The present invention provides a simple, powerful, and convenient approach for allowing a user to specify "custom" intonation, of their own choosing, to a given synthetic utterance. Referring now to FIG. 2, the preferred embodiment system of the present invention accepts two inputs. One input 201 is a list of fundamental frequency measurements made at some reasonable interval (for example, a single pitch period as is well known in the art), of a naturally generated utterance (i.e. spoken by a human being) as measured by a pitch tracker.
Note that the segment length of the sample natural utterance, in the preferred embodiment of the present invention, is limited to a single sentence or statement. Natural utterances of greater lengths could be used with the approach of the present invention provided that sufficient processing power is available. And natural utterances of lesser lengths could likewise be used, however, generally speaking, utterances of at least one sentence or statement (which may, however, include only a single word) are preferable in order to obtain enough contextual information to properly generate the default intonational values.
The other input 203 to the present invention is a phonetic transcription of the same sentence resulting from the text-to-phonetics conversion operation of a text-to-speech system. For example, the phonetic transcription for the text input `hello` might be `h.EH.l.OW`. The phonetic symbols are accompanied by duration values (in milliseconds), derived by the default duration rules of the text-to-speech system's text-to-phonetics conversion system.
The goal of the present invention 205 is to take the phonetic symbols and place duration and pitch controls onto them based on a pitch tracker's analysis of the prosody of the natural utterance. This results in the utterance being spoken by the synthetic voice having a more natural pitch contour. Note that this is particularly useful for quick and easy customization of pitch contours and duration values of special purpose speech (e.g. greetings or warnings), where the text-to-speech system's default prosody rules are insufficiently sophisticated, or where the semantics of the utterance are difficult for the system to analyze correctly.
The present invention first attempts to align stretches of voiced and unvoiced speech from the natural utterance, as detected by the pitch tracker, with stretches of voiced and unvoiced phonetic symbols in the phonetic symbol transcript. Where the number of such voicing sections is identical in the original, unaltered phonetic transcript and the pitch tracker output, the pitch tracker pitch measurements from each voicing section are applied to each successive phonetic symbol in the corresponding transcript, at reasonable intervals (every nth pitch point is applied, depending upon the synthesizer's bandwidth, and in the preferred embodiment of the present invention n is usually between 2 and 5, inclusive). The new phonetic symbol duration values are determined by calculating each symbol's percentage of the total duration of the symbol transcript voiced section, and then using that percentage of the pitch tracker voiced section as that symbol's new duration value.
Further, in the preferred embodiment of the present invention, if the voiced sections of the pitch tracker output do not match the number of voiced sections in the phonetic symbol transcript, alternative possible transcript voiced sections are proposed.
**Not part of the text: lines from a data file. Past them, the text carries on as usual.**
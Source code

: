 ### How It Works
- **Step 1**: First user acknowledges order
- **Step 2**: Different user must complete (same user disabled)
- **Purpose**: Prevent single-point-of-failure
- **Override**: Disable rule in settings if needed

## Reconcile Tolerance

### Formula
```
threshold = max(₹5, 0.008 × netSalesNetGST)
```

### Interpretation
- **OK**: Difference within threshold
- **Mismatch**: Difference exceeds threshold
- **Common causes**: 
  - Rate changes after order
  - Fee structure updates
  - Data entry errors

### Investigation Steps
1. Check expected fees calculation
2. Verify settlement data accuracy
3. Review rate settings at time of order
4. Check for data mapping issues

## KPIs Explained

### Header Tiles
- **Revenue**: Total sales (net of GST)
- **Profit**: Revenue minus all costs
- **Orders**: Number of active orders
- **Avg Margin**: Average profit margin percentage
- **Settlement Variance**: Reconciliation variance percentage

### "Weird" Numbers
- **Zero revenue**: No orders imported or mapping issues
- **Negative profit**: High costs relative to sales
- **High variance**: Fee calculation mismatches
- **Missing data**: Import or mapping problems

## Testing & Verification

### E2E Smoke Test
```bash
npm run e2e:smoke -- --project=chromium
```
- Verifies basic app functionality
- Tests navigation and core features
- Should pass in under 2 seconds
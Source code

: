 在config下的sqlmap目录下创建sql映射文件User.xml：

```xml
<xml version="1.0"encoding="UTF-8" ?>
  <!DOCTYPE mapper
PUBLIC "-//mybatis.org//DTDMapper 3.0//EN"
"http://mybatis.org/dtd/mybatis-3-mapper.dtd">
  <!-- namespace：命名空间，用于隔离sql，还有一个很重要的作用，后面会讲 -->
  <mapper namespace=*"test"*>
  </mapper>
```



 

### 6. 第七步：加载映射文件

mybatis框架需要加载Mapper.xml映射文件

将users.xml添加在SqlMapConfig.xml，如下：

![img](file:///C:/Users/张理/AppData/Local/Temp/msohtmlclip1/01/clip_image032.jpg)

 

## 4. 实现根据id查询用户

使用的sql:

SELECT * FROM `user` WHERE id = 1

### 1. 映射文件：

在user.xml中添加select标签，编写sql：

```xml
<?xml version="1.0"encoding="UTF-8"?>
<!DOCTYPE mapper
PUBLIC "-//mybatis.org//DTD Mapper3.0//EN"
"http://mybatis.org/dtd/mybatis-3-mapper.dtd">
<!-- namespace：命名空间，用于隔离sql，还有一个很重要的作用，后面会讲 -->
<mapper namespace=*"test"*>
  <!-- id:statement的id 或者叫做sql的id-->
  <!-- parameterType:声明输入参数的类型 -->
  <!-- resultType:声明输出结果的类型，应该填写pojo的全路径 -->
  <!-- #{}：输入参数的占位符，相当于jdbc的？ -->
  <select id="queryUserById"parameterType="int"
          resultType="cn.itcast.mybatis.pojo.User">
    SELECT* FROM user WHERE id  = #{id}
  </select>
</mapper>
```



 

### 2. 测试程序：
These alternative possible transcript voiced sections are derived from the phonetic symbol transcript and a listing of which phonetic symbols may have variable voicing characteristics. These alternative voicing possibilities are variable because in real speech, certain phonetic segments are sometimes voiced and sometimes not voiced.
In this situation, in the preferred embodiment of the present invention, every permutation of voicing possibilities for the variable-voicing phonetic symbols occurring in the given utterance is attempted, and the best match (again, between the pitch tracker output sections and the phonetic symbol transcript sections) is determined using a metric that involves duration proximity to synthesized voiced sections, how many segments had to change from their original, default voicing specification, and other factors as explained more fully below.
Finally, in the preferred embodiment of the present invention, in case no reasonable alignment can be found, the pitch contour for the utterance as a whole, from start to end, is applied to the phonetic symbol transcript as a whole. The duration values are taken as percentages of the duration of the entire natural utterance.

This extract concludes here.